## EXERCISE PROMPT:
In the material below, find the line with "--- Oui.~>> Sa" and the line with "--- Et enfin, continua-t-elle, M.", then output those two lines and every line between them, exactly.

________________________________________

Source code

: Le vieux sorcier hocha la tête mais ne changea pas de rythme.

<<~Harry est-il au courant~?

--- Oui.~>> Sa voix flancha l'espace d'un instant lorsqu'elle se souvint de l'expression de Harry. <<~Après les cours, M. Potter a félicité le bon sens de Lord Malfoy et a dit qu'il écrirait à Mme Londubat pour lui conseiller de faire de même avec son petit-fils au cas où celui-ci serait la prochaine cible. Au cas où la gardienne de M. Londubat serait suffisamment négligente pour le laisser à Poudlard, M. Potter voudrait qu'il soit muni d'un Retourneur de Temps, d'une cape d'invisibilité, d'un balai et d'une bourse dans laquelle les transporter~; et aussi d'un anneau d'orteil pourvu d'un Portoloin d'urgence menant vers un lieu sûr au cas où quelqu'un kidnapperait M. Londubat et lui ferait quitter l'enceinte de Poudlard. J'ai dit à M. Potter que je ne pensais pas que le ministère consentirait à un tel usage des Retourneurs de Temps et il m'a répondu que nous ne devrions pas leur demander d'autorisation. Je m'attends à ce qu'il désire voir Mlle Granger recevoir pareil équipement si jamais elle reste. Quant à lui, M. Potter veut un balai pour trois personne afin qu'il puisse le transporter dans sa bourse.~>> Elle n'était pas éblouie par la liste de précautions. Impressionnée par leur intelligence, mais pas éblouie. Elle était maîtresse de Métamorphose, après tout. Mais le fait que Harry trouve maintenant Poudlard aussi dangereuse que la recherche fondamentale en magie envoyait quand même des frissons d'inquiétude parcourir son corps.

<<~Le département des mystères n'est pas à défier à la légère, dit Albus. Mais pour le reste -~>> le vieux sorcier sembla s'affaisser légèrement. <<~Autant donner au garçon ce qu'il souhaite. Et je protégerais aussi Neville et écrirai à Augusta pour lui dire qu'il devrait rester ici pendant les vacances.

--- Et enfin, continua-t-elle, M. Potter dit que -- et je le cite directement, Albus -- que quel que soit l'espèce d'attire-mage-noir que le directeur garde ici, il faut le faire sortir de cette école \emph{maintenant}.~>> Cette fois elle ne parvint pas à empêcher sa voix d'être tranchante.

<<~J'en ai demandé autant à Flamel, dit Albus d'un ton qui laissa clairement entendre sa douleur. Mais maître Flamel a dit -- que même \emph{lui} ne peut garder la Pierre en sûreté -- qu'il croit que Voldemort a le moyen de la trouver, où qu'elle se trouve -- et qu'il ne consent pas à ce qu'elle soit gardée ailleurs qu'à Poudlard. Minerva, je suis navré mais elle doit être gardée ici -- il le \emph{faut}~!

________________________________________

## TASK ANSWER:
--- Oui.~>> Sa voix flancha l'espace d'un instant lorsqu'elle se souvint de l'expression de Harry. <<~Après les cours, M. Potter a félicité le bon sens de Lord Malfoy et a dit qu'il écrirait à Mme Londubat pour lui conseiller de faire de même avec son petit-fils au cas où celui-ci serait la prochaine cible. Au cas où la gardienne de M. Londubat serait suffisamment négligente pour le laisser à Poudlard, M. Potter voudrait qu'il soit muni d'un Retourneur de Temps, d'une cape d'invisibilité, d'un balai et d'une bourse dans laquelle les transporter~; et aussi d'un anneau d'orteil pourvu d'un Portoloin d'urgence menant vers un lieu sûr au cas où quelqu'un kidnapperait M. Londubat et lui ferait quitter l'enceinte de Poudlard. J'ai dit à M. Potter que je ne pensais pas que le ministère consentirait à un tel usage des Retourneurs de Temps et il m'a répondu que nous ne devrions pas leur demander d'autorisation. Je m'attends à ce qu'il désire voir Mlle Granger recevoir pareil équipement si jamais elle reste. Quant à lui, M. Potter veut un balai pour trois personne afin qu'il puisse le transporter dans sa bourse.~>> Elle n'était pas éblouie par la liste de précautions. Impressionnée par leur intelligence, mais pas éblouie. Elle était maîtresse de Métamorphose, après tout. Mais le fait que Harry trouve maintenant Poudlard aussi dangereuse que la recherche fondamentale en magie envoyait quand même des frissons d'inquiétude parcourir son corps.

<<~Le département des mystères n'est pas à défier à la légère, dit Albus. Mais pour le reste -~>> le vieux sorcier sembla s'affaisser légèrement. <<~Autant donner au garçon ce qu'il souhaite. Et je protégerais aussi Neville et écrirai à Augusta pour lui dire qu'il devrait rester ici pendant les vacances.

--- Et enfin, continua-t-elle, M. Potter dit que -- et je le cite directement, Albus -- que quel que soit l'espèce d'attire-mage-noir que le directeur garde ici, il faut le faire sortir de cette école \emph{maintenant}.~>> Cette fois elle ne parvint pas à empêcher sa voix d'être tranchante.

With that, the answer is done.